What does chapter 7 even mean?
We hear it and read it all the time, “Chapter 7 bankruptcy.” But what does this term mean? The laws of the United States are recorded in what is known as the United States Code. All of these laws are divided into different titles. Each title is then broken down into chapters, just like the chapters in any ordinary book. Chapter 7 of the bankruptcy code sets out the rules specific to the most common type of bankruptcy filed by Mississippi consumers.
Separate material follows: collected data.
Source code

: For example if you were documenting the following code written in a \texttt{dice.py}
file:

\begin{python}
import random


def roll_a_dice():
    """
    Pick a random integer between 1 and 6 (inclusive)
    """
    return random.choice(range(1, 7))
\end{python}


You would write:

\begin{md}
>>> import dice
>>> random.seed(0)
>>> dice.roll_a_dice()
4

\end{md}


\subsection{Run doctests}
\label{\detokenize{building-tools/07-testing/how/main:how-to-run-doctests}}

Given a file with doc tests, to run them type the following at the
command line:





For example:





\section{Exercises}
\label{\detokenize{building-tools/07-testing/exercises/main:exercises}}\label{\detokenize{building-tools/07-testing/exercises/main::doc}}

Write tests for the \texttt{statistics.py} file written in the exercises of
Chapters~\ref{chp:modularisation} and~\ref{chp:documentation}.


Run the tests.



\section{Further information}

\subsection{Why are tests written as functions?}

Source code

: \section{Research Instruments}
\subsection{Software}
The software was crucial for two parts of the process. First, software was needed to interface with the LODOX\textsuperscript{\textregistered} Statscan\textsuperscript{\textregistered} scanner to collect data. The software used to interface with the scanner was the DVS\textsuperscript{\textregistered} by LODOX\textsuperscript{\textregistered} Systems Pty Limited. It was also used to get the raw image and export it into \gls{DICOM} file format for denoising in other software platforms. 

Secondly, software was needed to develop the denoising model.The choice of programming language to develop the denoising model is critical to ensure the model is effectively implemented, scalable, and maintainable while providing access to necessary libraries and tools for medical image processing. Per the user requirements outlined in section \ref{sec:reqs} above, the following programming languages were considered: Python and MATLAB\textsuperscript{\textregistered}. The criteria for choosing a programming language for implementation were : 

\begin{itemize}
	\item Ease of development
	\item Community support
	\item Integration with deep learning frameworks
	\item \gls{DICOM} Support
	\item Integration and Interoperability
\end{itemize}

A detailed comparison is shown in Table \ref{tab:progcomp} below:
This type of bankruptcy can wipe out debts like credit card balances, hospital bills, and payday loans.
A Chapter 7 bankruptcy is often referred to as a “liquidation bankruptcy.” This common description is a little bit misleading since certain assets of the debtor are protected by what are called exemptions. In Mississippi, exemptions are set out in protective statutes that specify certain types and values of property that our state legislature has decided we get to keep through a bankruptcy. Exempt property is generally of the type that is needed to live and provide for one’s self and family. This property is what the debtor keeps to help them make a fresh financial start. After all, to make a fresh start, you need something to start with.
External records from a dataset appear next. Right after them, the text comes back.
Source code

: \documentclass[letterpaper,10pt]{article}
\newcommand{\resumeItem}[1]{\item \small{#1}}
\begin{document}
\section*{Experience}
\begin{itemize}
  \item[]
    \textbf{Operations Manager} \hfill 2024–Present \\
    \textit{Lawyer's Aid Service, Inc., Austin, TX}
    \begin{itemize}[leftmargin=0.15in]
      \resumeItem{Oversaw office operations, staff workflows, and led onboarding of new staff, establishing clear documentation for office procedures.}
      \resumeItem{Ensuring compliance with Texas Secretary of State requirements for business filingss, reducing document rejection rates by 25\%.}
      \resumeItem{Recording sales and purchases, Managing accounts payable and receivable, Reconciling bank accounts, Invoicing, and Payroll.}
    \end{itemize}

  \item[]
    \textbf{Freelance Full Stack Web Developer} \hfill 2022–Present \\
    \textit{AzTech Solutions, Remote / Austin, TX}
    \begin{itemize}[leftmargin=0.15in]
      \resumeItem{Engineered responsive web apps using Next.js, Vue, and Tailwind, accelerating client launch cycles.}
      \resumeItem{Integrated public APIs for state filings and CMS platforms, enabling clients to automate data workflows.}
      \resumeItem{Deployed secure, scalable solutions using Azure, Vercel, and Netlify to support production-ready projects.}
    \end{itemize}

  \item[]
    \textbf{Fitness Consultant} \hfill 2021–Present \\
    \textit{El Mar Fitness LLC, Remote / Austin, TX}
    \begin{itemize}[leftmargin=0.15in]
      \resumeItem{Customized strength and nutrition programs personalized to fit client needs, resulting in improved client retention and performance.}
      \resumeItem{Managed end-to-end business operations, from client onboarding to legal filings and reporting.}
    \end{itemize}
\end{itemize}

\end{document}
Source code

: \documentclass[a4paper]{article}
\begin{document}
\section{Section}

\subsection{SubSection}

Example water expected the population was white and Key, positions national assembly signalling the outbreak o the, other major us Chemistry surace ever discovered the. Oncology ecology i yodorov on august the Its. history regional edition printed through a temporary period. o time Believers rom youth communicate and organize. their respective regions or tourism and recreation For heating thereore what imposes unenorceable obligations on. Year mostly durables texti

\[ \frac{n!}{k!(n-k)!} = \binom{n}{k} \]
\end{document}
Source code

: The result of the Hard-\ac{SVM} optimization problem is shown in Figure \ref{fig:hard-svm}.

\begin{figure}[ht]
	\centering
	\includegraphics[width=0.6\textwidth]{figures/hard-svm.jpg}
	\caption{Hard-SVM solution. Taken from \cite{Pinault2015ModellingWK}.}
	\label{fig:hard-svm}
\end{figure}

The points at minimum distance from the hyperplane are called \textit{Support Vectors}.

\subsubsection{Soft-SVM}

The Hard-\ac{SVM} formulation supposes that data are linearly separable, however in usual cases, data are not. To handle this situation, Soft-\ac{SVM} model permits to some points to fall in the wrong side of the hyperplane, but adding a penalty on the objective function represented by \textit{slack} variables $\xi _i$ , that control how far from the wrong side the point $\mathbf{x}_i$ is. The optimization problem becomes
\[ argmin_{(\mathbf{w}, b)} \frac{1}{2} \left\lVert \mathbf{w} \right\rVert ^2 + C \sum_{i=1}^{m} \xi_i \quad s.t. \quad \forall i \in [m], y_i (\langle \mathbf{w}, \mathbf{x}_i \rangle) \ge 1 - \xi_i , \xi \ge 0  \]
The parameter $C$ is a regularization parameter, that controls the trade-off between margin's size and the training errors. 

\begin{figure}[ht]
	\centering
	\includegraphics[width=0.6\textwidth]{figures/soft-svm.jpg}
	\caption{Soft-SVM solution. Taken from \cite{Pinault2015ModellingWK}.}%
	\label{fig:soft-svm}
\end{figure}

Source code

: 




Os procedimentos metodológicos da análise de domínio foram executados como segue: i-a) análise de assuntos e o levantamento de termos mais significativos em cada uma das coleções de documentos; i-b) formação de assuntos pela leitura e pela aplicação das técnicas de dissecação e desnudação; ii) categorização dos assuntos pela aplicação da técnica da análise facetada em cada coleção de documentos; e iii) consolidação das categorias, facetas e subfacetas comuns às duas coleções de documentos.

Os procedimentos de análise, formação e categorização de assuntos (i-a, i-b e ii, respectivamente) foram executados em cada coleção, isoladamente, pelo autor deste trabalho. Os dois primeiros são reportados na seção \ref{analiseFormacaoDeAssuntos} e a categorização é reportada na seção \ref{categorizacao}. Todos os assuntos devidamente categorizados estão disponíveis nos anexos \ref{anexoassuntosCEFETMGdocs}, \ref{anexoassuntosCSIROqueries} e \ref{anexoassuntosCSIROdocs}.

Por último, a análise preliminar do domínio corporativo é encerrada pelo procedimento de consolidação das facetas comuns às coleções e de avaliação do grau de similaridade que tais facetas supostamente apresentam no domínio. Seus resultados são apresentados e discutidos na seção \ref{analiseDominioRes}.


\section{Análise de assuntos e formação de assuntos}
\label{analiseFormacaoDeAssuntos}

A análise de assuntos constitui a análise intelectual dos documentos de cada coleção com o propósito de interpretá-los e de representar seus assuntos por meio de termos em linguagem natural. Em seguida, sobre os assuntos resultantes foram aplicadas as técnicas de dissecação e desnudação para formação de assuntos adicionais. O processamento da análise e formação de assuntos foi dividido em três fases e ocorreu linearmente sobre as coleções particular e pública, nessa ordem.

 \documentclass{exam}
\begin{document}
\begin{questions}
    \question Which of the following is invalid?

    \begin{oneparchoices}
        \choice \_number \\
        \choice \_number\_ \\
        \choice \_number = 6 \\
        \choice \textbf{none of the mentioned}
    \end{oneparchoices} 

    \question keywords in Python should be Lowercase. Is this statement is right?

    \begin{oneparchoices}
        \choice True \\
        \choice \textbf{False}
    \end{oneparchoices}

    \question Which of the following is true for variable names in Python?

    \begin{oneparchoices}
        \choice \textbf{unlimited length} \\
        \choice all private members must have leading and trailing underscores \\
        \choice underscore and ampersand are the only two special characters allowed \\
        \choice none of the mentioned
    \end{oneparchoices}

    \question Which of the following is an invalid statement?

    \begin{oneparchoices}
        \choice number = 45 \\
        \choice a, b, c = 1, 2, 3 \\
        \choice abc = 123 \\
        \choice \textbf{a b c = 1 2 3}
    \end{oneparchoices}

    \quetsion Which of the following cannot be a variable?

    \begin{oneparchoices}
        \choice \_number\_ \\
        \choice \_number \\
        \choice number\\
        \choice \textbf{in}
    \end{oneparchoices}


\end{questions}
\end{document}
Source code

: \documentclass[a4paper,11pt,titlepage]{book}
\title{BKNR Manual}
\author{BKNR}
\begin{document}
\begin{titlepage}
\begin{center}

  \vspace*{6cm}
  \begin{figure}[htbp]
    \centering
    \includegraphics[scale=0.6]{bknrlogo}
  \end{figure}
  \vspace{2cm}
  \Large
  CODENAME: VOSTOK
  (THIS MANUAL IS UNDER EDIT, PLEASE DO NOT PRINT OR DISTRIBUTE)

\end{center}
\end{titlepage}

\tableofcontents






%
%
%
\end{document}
What happens to assets that aren’t exempt?
In a large number of bankruptcy cases the consumer’s assets will all be exempt and will not be subject to sale by the bankruptcy trustee. The bankruptcy trustee is a court appointed individual who collects and examines the debtor’s non-exempt property to decide whether there is anything to be collected and sold to pay creditors. The trustee sells property collected and then splits the proceeds between the creditors who are owed money by that individual. Often creditors are only paid pennies on the dollar for debts owed.
Are there ways to keep non-exempt assets in Chapter 7?
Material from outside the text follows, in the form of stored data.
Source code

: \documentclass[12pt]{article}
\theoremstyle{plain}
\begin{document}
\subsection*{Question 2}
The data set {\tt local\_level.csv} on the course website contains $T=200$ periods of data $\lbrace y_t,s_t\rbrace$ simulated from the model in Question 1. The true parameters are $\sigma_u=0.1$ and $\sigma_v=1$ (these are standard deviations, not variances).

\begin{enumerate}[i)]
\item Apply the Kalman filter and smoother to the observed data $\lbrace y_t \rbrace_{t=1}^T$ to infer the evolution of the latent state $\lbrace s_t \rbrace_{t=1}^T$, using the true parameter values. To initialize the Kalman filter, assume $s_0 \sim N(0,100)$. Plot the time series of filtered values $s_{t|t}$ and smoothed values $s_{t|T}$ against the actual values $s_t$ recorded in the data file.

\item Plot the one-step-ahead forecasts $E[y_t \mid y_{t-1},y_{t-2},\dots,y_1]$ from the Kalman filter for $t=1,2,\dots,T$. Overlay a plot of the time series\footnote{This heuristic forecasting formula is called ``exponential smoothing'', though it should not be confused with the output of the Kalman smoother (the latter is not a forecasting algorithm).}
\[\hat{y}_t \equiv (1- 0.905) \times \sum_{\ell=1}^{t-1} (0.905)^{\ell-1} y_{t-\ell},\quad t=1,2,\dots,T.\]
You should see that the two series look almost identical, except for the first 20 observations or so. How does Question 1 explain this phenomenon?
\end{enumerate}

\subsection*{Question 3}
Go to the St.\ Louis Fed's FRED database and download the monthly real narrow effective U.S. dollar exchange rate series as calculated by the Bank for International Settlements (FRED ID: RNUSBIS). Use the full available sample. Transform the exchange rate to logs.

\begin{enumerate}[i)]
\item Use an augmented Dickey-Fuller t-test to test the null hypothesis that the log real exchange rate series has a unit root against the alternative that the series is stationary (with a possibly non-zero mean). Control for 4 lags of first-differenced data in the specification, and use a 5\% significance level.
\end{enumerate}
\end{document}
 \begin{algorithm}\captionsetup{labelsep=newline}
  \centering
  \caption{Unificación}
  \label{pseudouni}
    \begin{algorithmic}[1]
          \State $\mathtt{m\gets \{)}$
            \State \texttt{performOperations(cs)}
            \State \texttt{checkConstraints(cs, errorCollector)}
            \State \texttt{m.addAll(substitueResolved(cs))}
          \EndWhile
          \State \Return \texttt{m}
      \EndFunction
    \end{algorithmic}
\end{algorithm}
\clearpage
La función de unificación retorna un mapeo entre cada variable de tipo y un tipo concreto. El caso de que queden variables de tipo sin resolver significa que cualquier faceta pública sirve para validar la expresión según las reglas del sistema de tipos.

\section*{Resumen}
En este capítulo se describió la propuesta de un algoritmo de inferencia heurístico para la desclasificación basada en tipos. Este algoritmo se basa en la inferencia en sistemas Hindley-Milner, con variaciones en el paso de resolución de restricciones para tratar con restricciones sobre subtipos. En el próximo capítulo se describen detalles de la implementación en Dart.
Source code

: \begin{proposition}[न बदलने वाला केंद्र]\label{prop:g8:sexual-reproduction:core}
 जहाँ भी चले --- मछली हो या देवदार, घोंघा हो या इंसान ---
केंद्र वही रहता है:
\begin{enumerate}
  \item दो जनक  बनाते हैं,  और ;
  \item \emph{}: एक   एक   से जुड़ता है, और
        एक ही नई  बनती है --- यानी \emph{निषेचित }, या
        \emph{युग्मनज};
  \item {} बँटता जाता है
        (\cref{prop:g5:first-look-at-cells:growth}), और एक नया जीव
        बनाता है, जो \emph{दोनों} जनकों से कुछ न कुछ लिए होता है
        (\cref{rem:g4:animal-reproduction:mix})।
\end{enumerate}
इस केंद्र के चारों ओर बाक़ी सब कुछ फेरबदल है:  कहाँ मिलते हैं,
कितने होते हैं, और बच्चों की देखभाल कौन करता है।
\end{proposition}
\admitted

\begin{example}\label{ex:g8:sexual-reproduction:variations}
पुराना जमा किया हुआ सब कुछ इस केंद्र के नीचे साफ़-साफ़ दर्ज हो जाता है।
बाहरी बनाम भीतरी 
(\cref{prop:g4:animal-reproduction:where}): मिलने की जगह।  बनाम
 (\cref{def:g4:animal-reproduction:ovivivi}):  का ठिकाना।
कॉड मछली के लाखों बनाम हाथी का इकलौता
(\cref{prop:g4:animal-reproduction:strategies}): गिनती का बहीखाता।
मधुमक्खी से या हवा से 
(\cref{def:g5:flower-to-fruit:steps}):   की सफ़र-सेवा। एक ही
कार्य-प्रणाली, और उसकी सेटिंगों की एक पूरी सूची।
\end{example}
Many debtors choose to keep and pay for certain assets in a Chapter 7 bankruptcy rather than having them liquidated by the trustee. This can be done either by reaffirmation or redemption.
Reaffirmation is a voluntary agreement to keep paying a particular debt. You are reaffirming a particular debt you already had before the bankruptcy. This choice is typically made to keep ownership in the asset secured by that debt (i.e. reaffirming your car note so that you can keep the car). When you reaffirm a debt you still owe the debt after the bankruptcy just as you did before. The creditor continues to have a lien agains the property secured by the debt and your personal liability remains as to the debt reaffirmed.
Redemption is another way to keep property. Although redemption is not always an option, it is a process where a lump sum is paid to the trustee for property at its current value. Often times the current value of your property is much lower than what you owe on it. Redemption allows you to keep property that would otherwise be sold by paying what the property is actually worth rather than the total amount owed for the property.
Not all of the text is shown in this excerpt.